··· EXERCISE DATA
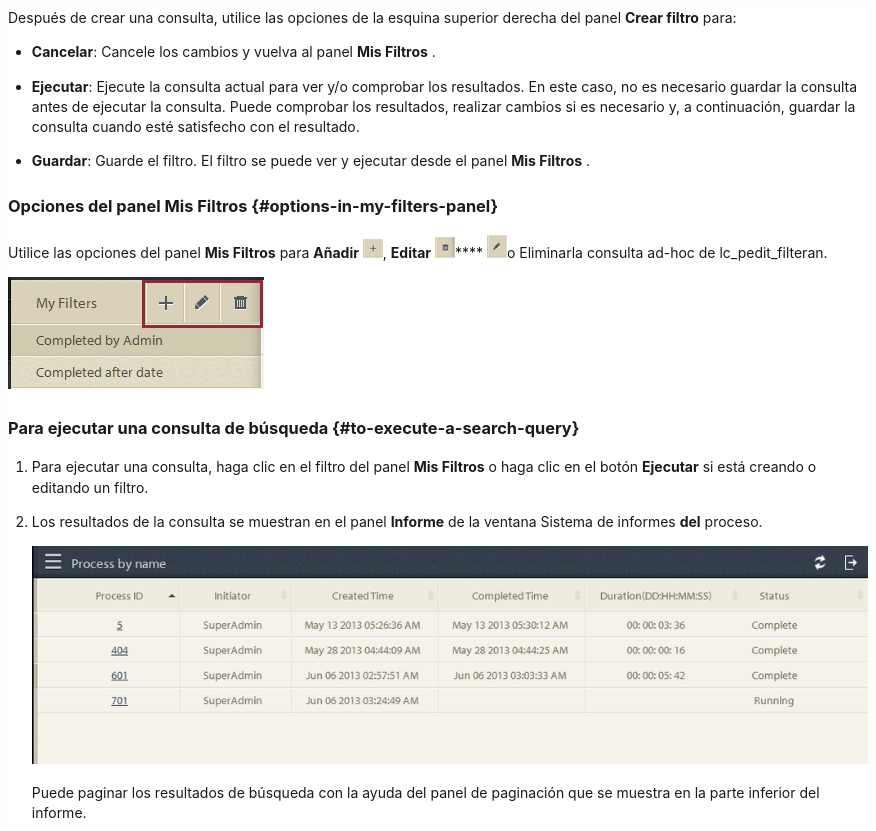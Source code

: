 Después de crear una consulta, utilice las opciones de la esquina superior derecha del panel **Crear filtro** para:

* **Cancelar**: Cancele los cambios y vuelva al panel **Mis Filtros** .

* **Ejecutar**: Ejecute la consulta actual para ver y/o comprobar los resultados. En este caso, no es necesario guardar la consulta antes de ejecutar la consulta. Puede comprobar los resultados, realizar cambios si es necesario y, a continuación, guardar la consulta cuando esté satisfecho con el resultado.

* **Guardar**: Guarde el filtro. El filtro se puede ver y ejecutar desde el panel **Mis Filtros** .

### Opciones del panel Mis Filtros {#options-in-my-filters-panel}

Utilice las opciones del panel **Mis Filtros** para **Añadir** ![lc_pr_add_filter](assets/lc_pr_add_filter.png), **Editar** ![lc_pr_delete_filter](assets/lc_pr_delete_filter.png)**** ![](assets/lc_pr_edit_filter.png)o Eliminarla consulta ad-hoc de lc_pedit_filteran.

![my_filtros_options](assets/my_filters_options.png)

### Para ejecutar una consulta de búsqueda {#to-execute-a-search-query}

1. Para ejecutar una consulta, haga clic en el filtro del panel **Mis Filtros** o haga clic en el botón **Ejecutar** si está creando o editando un filtro.
1. Los resultados de la consulta se muestran en el panel **Informe** de la ventana Sistema de informes **del** proceso.

   ![process_search_result](assets/process_search_result.png)

   Puede paginar los resultados de búsqueda con la ayuda del panel de paginación que se muestra en la parte inferior del informe.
······
PROBLEM TO WORK ON: A bare number is the whole answer: state how many lines in the data above contain "assets".

TASK SOLUTION: 3